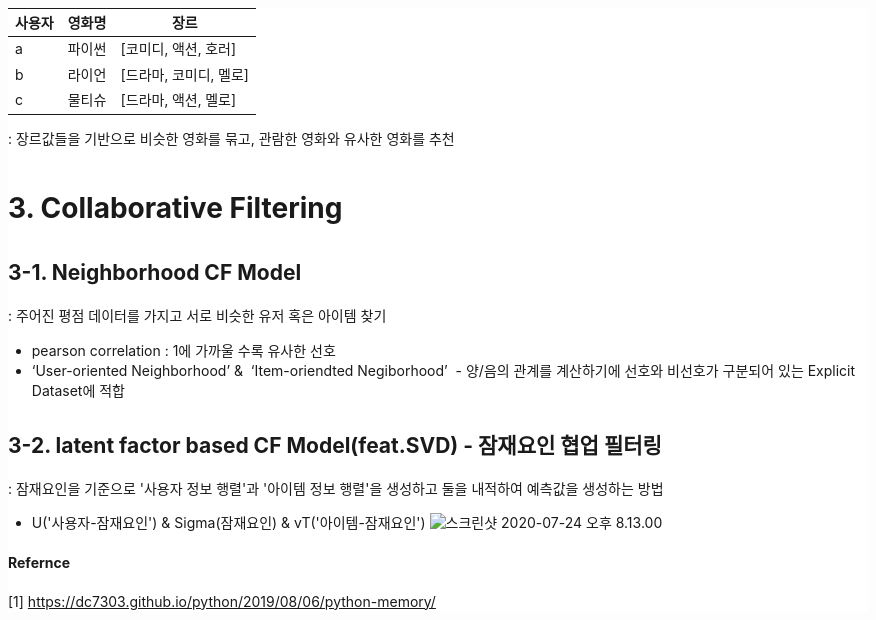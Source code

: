
|사용자|영화명|장르|
|------|---|---|
|a|파이썬|[코미디, 액션, 호러]|
|b|라이언|[드라마, 코미디, 멜로]|
|c|물티슈|[드라마, 액션, 멜로]|
 : 장르값들을 기반으로 비슷한 영화를 묶고, 관람한 영화와 유사한 영화를 추천


# 3. Collaborative Filtering

## 3-1. Neighborhood CF Model
: 주어진 평점 데이터를 가지고 서로 비슷한 유저 혹은 아이템 찾기 
 - pearson correlation : 1에 가까울 수록 유사한 선호 
 - ‘User-oriented Neighborhood’ &   ‘Item-oriendted Negiborhood’
 - 양/음의 관계를 계산하기에 선호와 비선호가 구분되어 있는 Explicit Dataset에 적합


## 3-2. latent factor based CF Model(feat.SVD) - 잠재요인 협업 필터링
 : 잠재요인을 기준으로 '사용자 정보 행렬'과 '아이템 정보 행렬'을 생성하고 둘을 내적하여 예측값을 생성하는 방법
  - U('사용자-잠재요인') &  Sigma(잠재요인) & vT('아이템-잠재요인')
   ![스크린샷 2020-07-24 오후 8.13.00](/assets/스크린샷%202020-07-24%20오후%208.13.00.png)











#### Refernce
[1] https://dc7303.github.io/python/2019/08/06/python-memory/
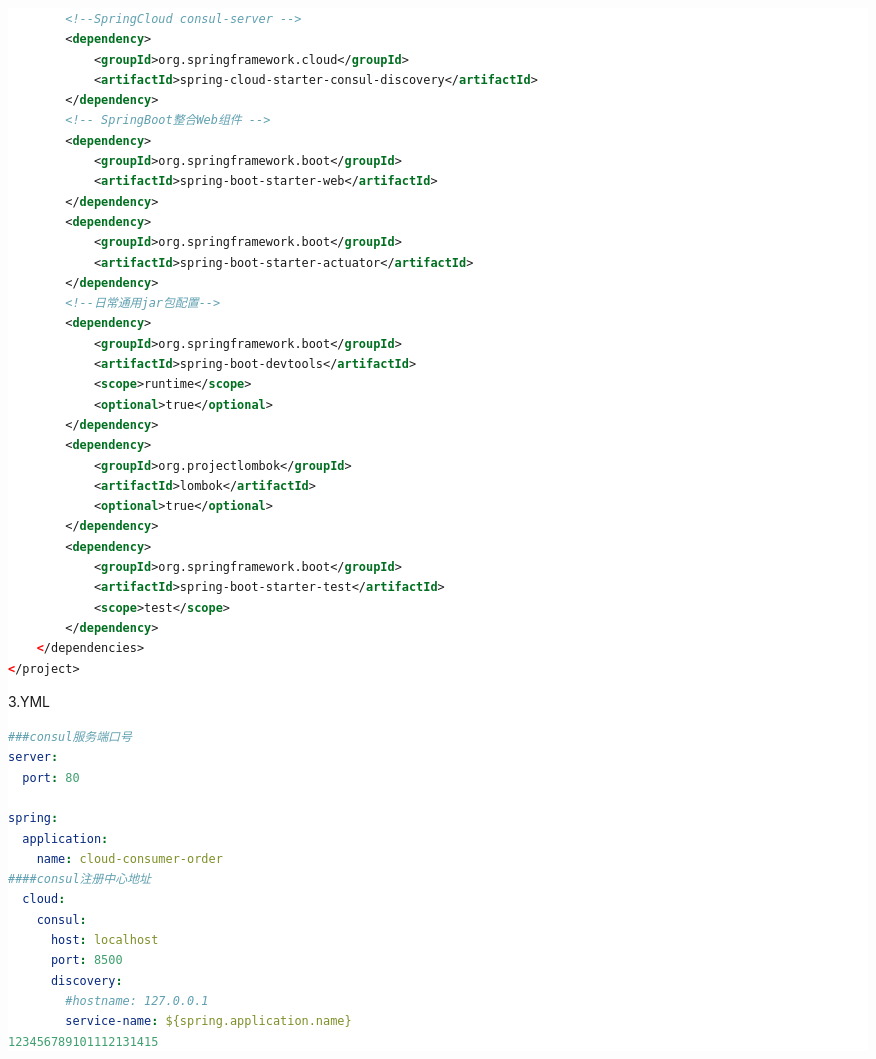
 ```xml
        <!--SpringCloud consul-server -->
        <dependency>
            <groupId>org.springframework.cloud</groupId>
            <artifactId>spring-cloud-starter-consul-discovery</artifactId>
        </dependency>
        <!-- SpringBoot整合Web组件 -->
        <dependency>
            <groupId>org.springframework.boot</groupId>
            <artifactId>spring-boot-starter-web</artifactId>
        </dependency>
        <dependency>
            <groupId>org.springframework.boot</groupId>
            <artifactId>spring-boot-starter-actuator</artifactId>
        </dependency>
        <!--日常通用jar包配置-->
        <dependency>
            <groupId>org.springframework.boot</groupId>
            <artifactId>spring-boot-devtools</artifactId>
            <scope>runtime</scope>
            <optional>true</optional>
        </dependency>
        <dependency>
            <groupId>org.projectlombok</groupId>
            <artifactId>lombok</artifactId>
            <optional>true</optional>
        </dependency>
        <dependency>
            <groupId>org.springframework.boot</groupId>
            <artifactId>spring-boot-starter-test</artifactId>
            <scope>test</scope>
        </dependency>
    </dependencies>
</project>
```

3.YML

```yaml
###consul服务端口号
server:
  port: 80

spring:
  application:
    name: cloud-consumer-order
####consul注册中心地址
  cloud:
    consul:
      host: localhost
      port: 8500
      discovery:
        #hostname: 127.0.0.1
        service-name: ${spring.application.name}
123456789101112131415
```
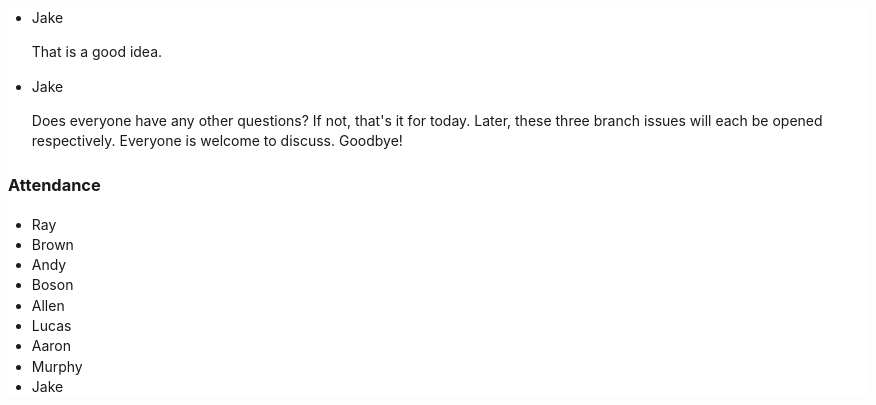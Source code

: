 * Jake

  That is a good idea.

* Jake

  Does everyone have any other questions? If not, that's it for today. Later, these three branch issues will each be opened respectively. Everyone is welcome to discuss. Goodbye!


### Attendance
* Ray
* Brown
* Andy
* Boson
* Allen
* Lucas
* Aaron
* Murphy
* Jake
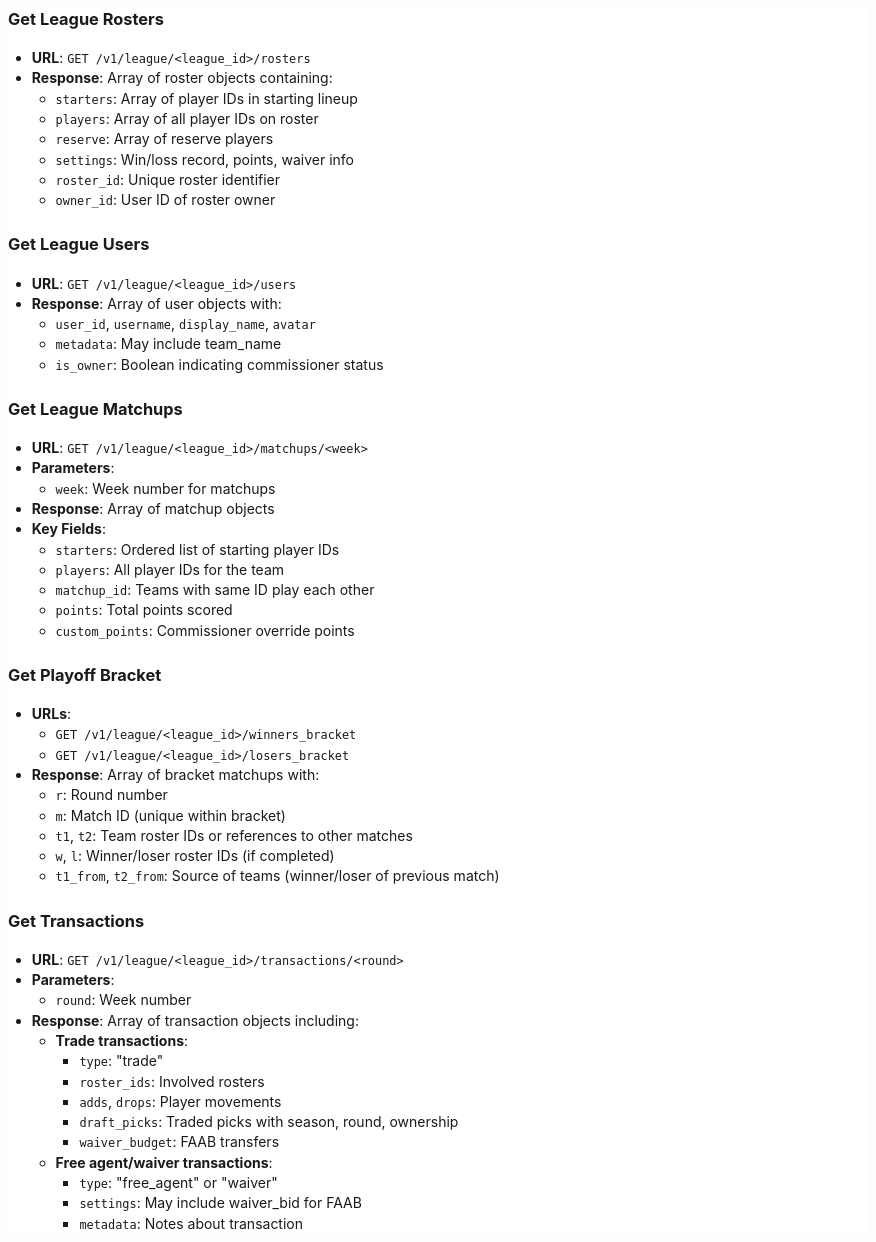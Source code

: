 ### Get League Rosters
- **URL**: `GET /v1/league/<league_id>/rosters`
- **Response**: Array of roster objects containing:
  - `starters`: Array of player IDs in starting lineup
  - `players`: Array of all player IDs on roster
  - `reserve`: Array of reserve players
  - `settings`: Win/loss record, points, waiver info
  - `roster_id`: Unique roster identifier
  - `owner_id`: User ID of roster owner

### Get League Users
- **URL**: `GET /v1/league/<league_id>/users`
- **Response**: Array of user objects with:
  - `user_id`, `username`, `display_name`, `avatar`
  - `metadata`: May include team_name
  - `is_owner`: Boolean indicating commissioner status

### Get League Matchups
- **URL**: `GET /v1/league/<league_id>/matchups/<week>`
- **Parameters**:
  - `week`: Week number for matchups
- **Response**: Array of matchup objects
- **Key Fields**:
  - `starters`: Ordered list of starting player IDs
  - `players`: All player IDs for the team
  - `matchup_id`: Teams with same ID play each other
  - `points`: Total points scored
  - `custom_points`: Commissioner override points

### Get Playoff Bracket
- **URLs**:
  - `GET /v1/league/<league_id>/winners_bracket`
  - `GET /v1/league/<league_id>/losers_bracket`
- **Response**: Array of bracket matchups with:
  - `r`: Round number
  - `m`: Match ID (unique within bracket)
  - `t1`, `t2`: Team roster IDs or references to other matches
  - `w`, `l`: Winner/loser roster IDs (if completed)
  - `t1_from`, `t2_from`: Source of teams (winner/loser of previous match)

### Get Transactions
- **URL**: `GET /v1/league/<league_id>/transactions/<round>`
- **Parameters**:
  - `round`: Week number
- **Response**: Array of transaction objects including:
  - **Trade transactions**:
    - `type`: "trade"
    - `roster_ids`: Involved rosters
    - `adds`, `drops`: Player movements
    - `draft_picks`: Traded picks with season, round, ownership
    - `waiver_budget`: FAAB transfers
  - **Free agent/waiver transactions**:
    - `type`: "free_agent" or "waiver"
    - `settings`: May include waiver_bid for FAAB
    - `metadata`: Notes about transaction
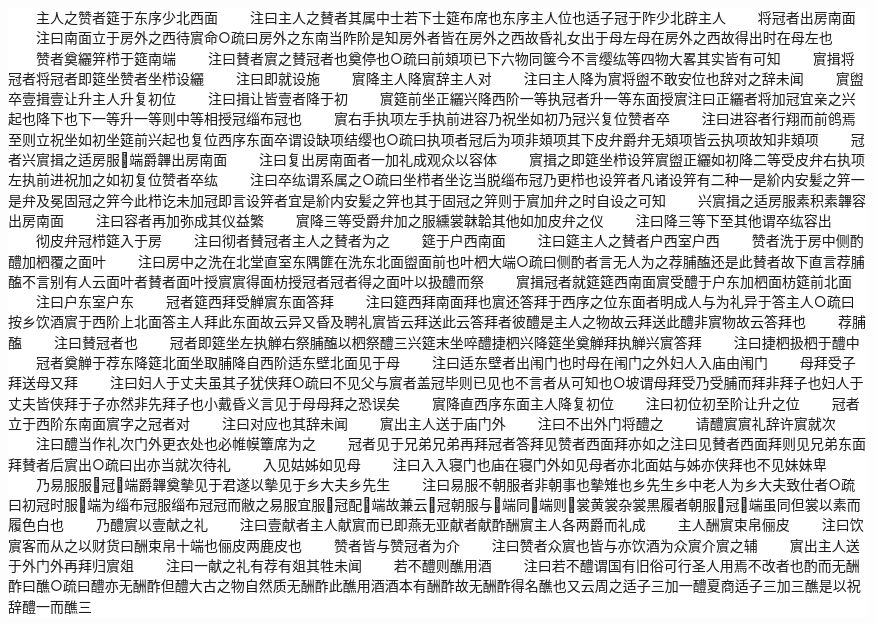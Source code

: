 　　主人之赞者筵于东序少北西面
　　注曰主人之賛者其属中士若下士筵布席也东序主人位也适子冠于阼少北辟主人
　　将冠者出房南面
　　注曰南面立于房外之西待賔命○疏曰房外之东南当阼阶是知房外者皆在房外之西故昏礼女出于母左母在房外之西故得出时在母左也
　　赞者奠纚笄栉于筵南端
　　注曰賛者賔之賛冠者也奠停也○疏曰前頍项已下六物同箧今不言缨纮等四物大畧其实皆有可知
　　賔揖将冠者将冠者即筵坐赞者坐栉设纚
　　注曰即就设施
　　賔降主人降賔辞主人对
　　注曰主人降为賔将盥不敢安位也辞对之辞未闻
　　賔盥卒壹揖壹让升主人升复初位
　　注曰揖让皆壹者降于初
　　賔筵前坐正纚兴降西阶一等执冠者升一等东面授賔注曰正纚者将加冠宜亲之兴起也降下也下一等升一等则中等相授冠缁布冠也
　　賔右手执项左手执前进容乃祝坐如初乃冠兴复位赞者卒
　　注曰进容者行翔而前鸧焉至则立祝坐如初坐筵前兴起也复位西序东面卒谓设缺项结缨也○疏曰执项者冠后为项非頍项其下皮弁爵弁无頍项皆云执项故知非頍项
　　冠者兴賔揖之适房服端爵韠出房南面
　　注曰复出房南面者一加礼成观众以容体
　　賔揖之即筵坐栉设笄賔盥正纚如初降二等受皮弁右执项左执前进祝加之如初复位赞者卒纮
　　注曰卒纮谓系属之○疏曰坐栉者坐讫当脱缁布冠乃更栉也设笄者凡诸设笄有二种一是紒内安髪之笄一是弁及冕固冠之笄今此栉讫未加冠即言设笄者宜是紒内安髪之笄也其于固冠之笄则于賔加弁之时自设之可知
　　兴賔揖之适房服素积素韠容出房南面
　　注曰容者再加弥成其仪益繁
　　賔降三等受爵弁加之服纁裳韎韐其他如加皮弁之仪
　　注曰降三等下至其他谓卒纮容出
　　彻皮弁冠栉筵入于房
　　注曰彻者賛冠者主人之賛者为之
　　筵于户西南面
　　注曰筵主人之賛者户西室户西
　　赞者洗于房中侧酌醴加柶覆之面叶
　　注曰房中之洗在北堂直室东隅篚在洗东北面盥面前也叶柶大端○疏曰侧酌者言无人为之荐脯醢还是此賛者故下直言荐脯醢不言别有人云面叶者賛者面叶授賔賔得面枋授冠者冠者得之面叶以扱醴而祭
　　賔揖冠者就筵筵西南面賔受醴于户东加柶面枋筵前北面
　　注曰户东室户东
　　冠者筵西拜受觯賔东面答拜
　　注曰筵西拜南面拜也賔还答拜于西序之位东面者明成人与为礼异于答主人○疏曰按乡饮酒賔于西阶上北面答主人拜此东面故云异又昏及聘礼賔皆云拜送此云答拜者彼醴是主人之物故云拜送此醴非賔物故云答拜也
　　荐脯醢
　　注曰賛冠者也
　　冠者即筵坐左执觯右祭脯醢以柶祭醴三兴筵末坐啐醴捷柶兴降筵坐奠觯拜执觯兴賔答拜
　　注曰捷柶扱柶于醴中
　　冠者奠觯于荐东降筵北面坐取脯降自西阶适东壁北面见于母
　　注曰适东壁者出闱门也时母在闱门之外妇人入庙由闱门
　　母拜受子拜送母又拜
　　注曰妇人于丈夫虽其子犹侠拜○疏曰不见父与賔者盖冠毕则已见也不言者从可知也○坡谓母拜受乃受脯而拜非拜子也妇人于丈夫皆侠拜于子亦然非先拜子也小戴昏义言见于母母拜之恐误矣
　　賔降直西序东面主人降复初位
　　注曰初位初至阶让升之位
　　冠者立于西阶东南面賔字之冠者对
　　注曰对应也其辞未闻
　　賔出主人送于庙门外
　　注曰不出外门将醴之
　　请醴賔賔礼辞许賔就次
　　注曰醴当作礼次门外更衣处也必帷幙簟席为之
　　冠者见于兄弟兄弟再拜冠者答拜见赞者西面拜亦如之注曰见賛者西面拜则见兄弟东面拜賛者后賔出○疏曰出亦当就次待礼
　　入见姑姊如见母
　　注曰入入寝门也庙在寝门外如见母者亦北面姑与姊亦侠拜也不见妹妹卑
　　乃易服服冠端爵韠奠摰见于君遂以摰见于乡大夫乡先生
　　注曰易服不朝服者非朝事也摰雉也乡先生乡中老人为乡大夫致仕者○疏曰初冠时服端为缁布冠服缁布冠冠而敝之易服宜服冠配端故兼云冠朝服与端同端则裳黄裳杂裳黒履者朝服冠端虽同但裳以素而履色白也
　　乃醴賔以壹献之礼
　　注曰壹献者主人献賔而已即燕无亚献者献酢酬賔主人各两爵而礼成
　　主人酬賔束帛俪皮
　　注曰饮賔客而从之以财货曰酬束帛十端也俪皮两鹿皮也
　　赞者皆与赞冠者为介
　　注曰赞者众賔也皆与亦饮酒为众賔介賔之辅
　　賔出主人送于外门外再拜归賔爼
　　注曰一献之礼有荐有爼其牲未闻
　　若不醴则醮用酒
　　注曰若不醴谓国有旧俗可行圣人用焉不改者也酌而无酬酢曰醮○疏曰醴亦无酬酢但醴大古之物自然质无酬酢此醮用酒酒本有酬酢故无酬酢得名醮也又云周之适子三加一醴夏商适子三加三醮是以祝辞醴一而醮三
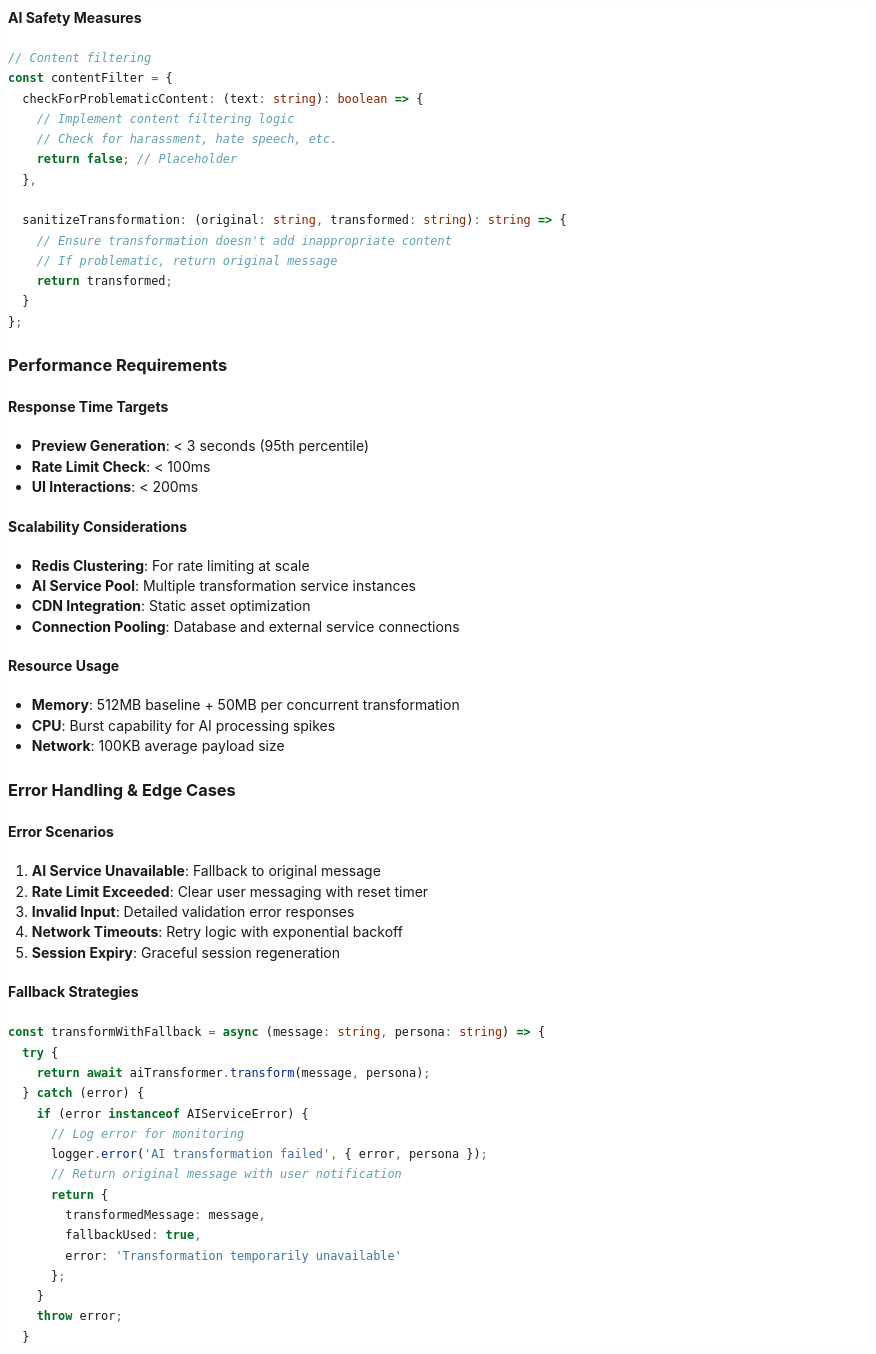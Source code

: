 #### AI Safety Measures

```typescript
// Content filtering
const contentFilter = {
  checkForProblematicContent: (text: string): boolean => {
    // Implement content filtering logic
    // Check for harassment, hate speech, etc.
    return false; // Placeholder
  },
  
  sanitizeTransformation: (original: string, transformed: string): string => {
    // Ensure transformation doesn't add inappropriate content
    // If problematic, return original message
    return transformed;
  }
};
```

### Performance Requirements

#### Response Time Targets
- **Preview Generation**: < 3 seconds (95th percentile)
- **Rate Limit Check**: < 100ms
- **UI Interactions**: < 200ms

#### Scalability Considerations
- **Redis Clustering**: For rate limiting at scale
- **AI Service Pool**: Multiple transformation service instances
- **CDN Integration**: Static asset optimization
- **Connection Pooling**: Database and external service connections

#### Resource Usage
- **Memory**: 512MB baseline + 50MB per concurrent transformation
- **CPU**: Burst capability for AI processing spikes
- **Network**: 100KB average payload size

### Error Handling & Edge Cases

#### Error Scenarios
1. **AI Service Unavailable**: Fallback to original message
2. **Rate Limit Exceeded**: Clear user messaging with reset timer
3. **Invalid Input**: Detailed validation error responses
4. **Network Timeouts**: Retry logic with exponential backoff
5. **Session Expiry**: Graceful session regeneration

#### Fallback Strategies
```typescript
const transformWithFallback = async (message: string, persona: string) => {
  try {
    return await aiTransformer.transform(message, persona);
  } catch (error) {
    if (error instanceof AIServiceError) {
      // Log error for monitoring
      logger.error('AI transformation failed', { error, persona });
      // Return original message with user notification
      return {
        transformedMessage: message,
        fallbackUsed: true,
        error: 'Transformation temporarily unavailable'
      };
    }
    throw error;
  }
```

EXERCISE DIRECTIONS -> Within these entries, output exactly the lines starting at the one with "May include team_name" and finishing at the one with "賔右手执项左手执前进容乃祝坐如初乃冠兴复位赞者卒". Leave pictures out of the output.

EXERCISE RESULT ->
  - `metadata`: May include team_name
  - `is_owner`: Boolean indicating commissioner status

### Get League Matchups
- **URL**: `GET /v1/league/<league_id>/matchups/<week>`
- **Parameters**:
  - `week`: Week number for matchups
- **Response**: Array of matchup objects
- **Key Fields**:
  - `starters`: Ordered list of starting player IDs
  - `players`: All player IDs for the team
  - `matchup_id`: Teams with same ID play each other
  - `points`: Total points scored
  - `custom_points`: Commissioner override points

### Get Playoff Bracket
- **URLs**:
  - `GET /v1/league/<league_id>/winners_bracket`
  - `GET /v1/league/<league_id>/losers_bracket`
- **Response**: Array of bracket matchups with:
  - `r`: Round number
  - `m`: Match ID (unique within bracket)
  - `t1`, `t2`: Team roster IDs or references to other matches
  - `w`, `l`: Winner/loser roster IDs (if completed)
  - `t1_from`, `t2_from`: Source of teams (winner/loser of previous match)

### Get Transactions
- **URL**: `GET /v1/league/<league_id>/transactions/<round>`
- **Parameters**:
  - `round`: Week number
- **Response**: Array of transaction objects including:
  - **Trade transactions**:
    - `type`: "trade"
    - `roster_ids`: Involved rosters
    - `adds`, `drops`: Player movements
    - `draft_picks`: Traded picks with season, round, ownership
    - `waiver_budget`: FAAB transfers
  - **Free agent/waiver transactions**:
    - `type`: "free_agent" or "waiver"
    - `settings`: May include waiver_bid for FAAB
    - `metadata`: Notes about transaction
Source code

: 　　主人之赞者筵于东序少北西面
　　注曰主人之賛者其属中士若下士筵布席也东序主人位也适子冠于阼少北辟主人
　　将冠者出房南面
　　注曰南面立于房外之西待賔命○疏曰房外之东南当阼阶是知房外者皆在房外之西故昏礼女出于母左母在房外之西故得出时在母左也
　　赞者奠纚笄栉于筵南端
　　注曰賛者賔之賛冠者也奠停也○疏曰前頍项已下六物同箧今不言缨纮等四物大畧其实皆有可知
　　賔揖将冠者将冠者即筵坐赞者坐栉设纚
　　注曰即就设施
　　賔降主人降賔辞主人对
　　注曰主人降为賔将盥不敢安位也辞对之辞未闻
　　賔盥卒壹揖壹让升主人升复初位
　　注曰揖让皆壹者降于初
　　賔筵前坐正纚兴降西阶一等执冠者升一等东面授賔注曰正纚者将加冠宜亲之兴起也降下也下一等升一等则中等相授冠缁布冠也
　　賔右手执项左手执前进容乃祝坐如初乃冠兴复位赞者卒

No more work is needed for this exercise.